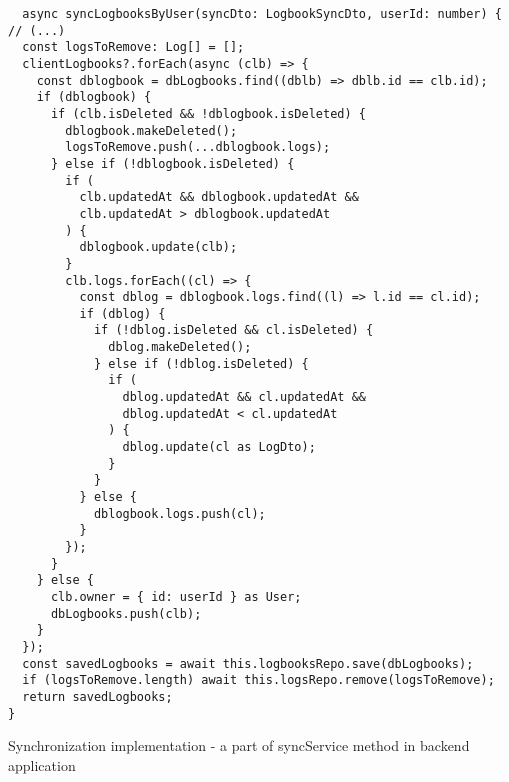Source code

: \begin{listing}[H]
    \begin{verbatim}
  async syncLogbooksByUser(syncDto: LogbookSyncDto, userId: number) {
// (...)
  const logsToRemove: Log[] = [];
  clientLogbooks?.forEach(async (clb) => {
    const dblogbook = dbLogbooks.find((dblb) => dblb.id == clb.id);
    if (dblogbook) {
      if (clb.isDeleted && !dblogbook.isDeleted) {
        dblogbook.makeDeleted();
        logsToRemove.push(...dblogbook.logs);
      } else if (!dblogbook.isDeleted) {
        if (
          clb.updatedAt && dblogbook.updatedAt && 
          clb.updatedAt > dblogbook.updatedAt
        ) {
          dblogbook.update(clb);
        }
        clb.logs.forEach((cl) => {
          const dblog = dblogbook.logs.find((l) => l.id == cl.id);
          if (dblog) {
            if (!dblog.isDeleted && cl.isDeleted) {
              dblog.makeDeleted();
            } else if (!dblog.isDeleted) {
              if (
                dblog.updatedAt && cl.updatedAt &&
                dblog.updatedAt < cl.updatedAt
              ) {
                dblog.update(cl as LogDto);
              }
            }
          } else {
            dblogbook.logs.push(cl);
          }
        });
      }
    } else {
      clb.owner = { id: userId } as User;
      dbLogbooks.push(clb);
    }
  });
  const savedLogbooks = await this.logbooksRepo.save(dbLogbooks);
  if (logsToRemove.length) await this.logsRepo.remove(logsToRemove);
  return savedLogbooks;
}
    \end{verbatim}
\caption[Synchronization implementation]{Synchronization implementation - a part of syncService method in backend application}
\end{listing}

★ ★ ★ ★

Set down the whole listing word for word, omitting the pictures.

Source code

: \begin{listing}[H]
    \begin{verbatim}
  async syncLogbooksByUser(syncDto: LogbookSyncDto, userId: number) {
// (...)
  const logsToRemove: Log[] = [];
  clientLogbooks?.forEach(async (clb) => {
    const dblogbook = dbLogbooks.find((dblb) => dblb.id == clb.id);
    if (dblogbook) {
      if (clb.isDeleted && !dblogbook.isDeleted) {
        dblogbook.makeDeleted();
        logsToRemove.push(...dblogbook.logs);
      } else if (!dblogbook.isDeleted) {
        if (
          clb.updatedAt && dblogbook.updatedAt && 
          clb.updatedAt > dblogbook.updatedAt
        ) {
          dblogbook.update(clb);
        }
        clb.logs.forEach((cl) => {
          const dblog = dblogbook.logs.find((l) => l.id == cl.id);
          if (dblog) {
            if (!dblog.isDeleted && cl.isDeleted) {
              dblog.makeDeleted();
            } else if (!dblog.isDeleted) {
              if (
                dblog.updatedAt && cl.updatedAt &&
                dblog.updatedAt < cl.updatedAt
              ) {
                dblog.update(cl as LogDto);
              }
            }
          } else {
            dblogbook.logs.push(cl);
          }
        });
      }
    } else {
      clb.owner = { id: userId } as User;
      dbLogbooks.push(clb);
    }
  });
  const savedLogbooks = await this.logbooksRepo.save(dbLogbooks);
  if (logsToRemove.length) await this.logsRepo.remove(logsToRemove);
  return savedLogbooks;
}
    \end{verbatim}
\caption[Synchronization implementation]{Synchronization implementation - a part of syncService method in backend application}
\end{listing}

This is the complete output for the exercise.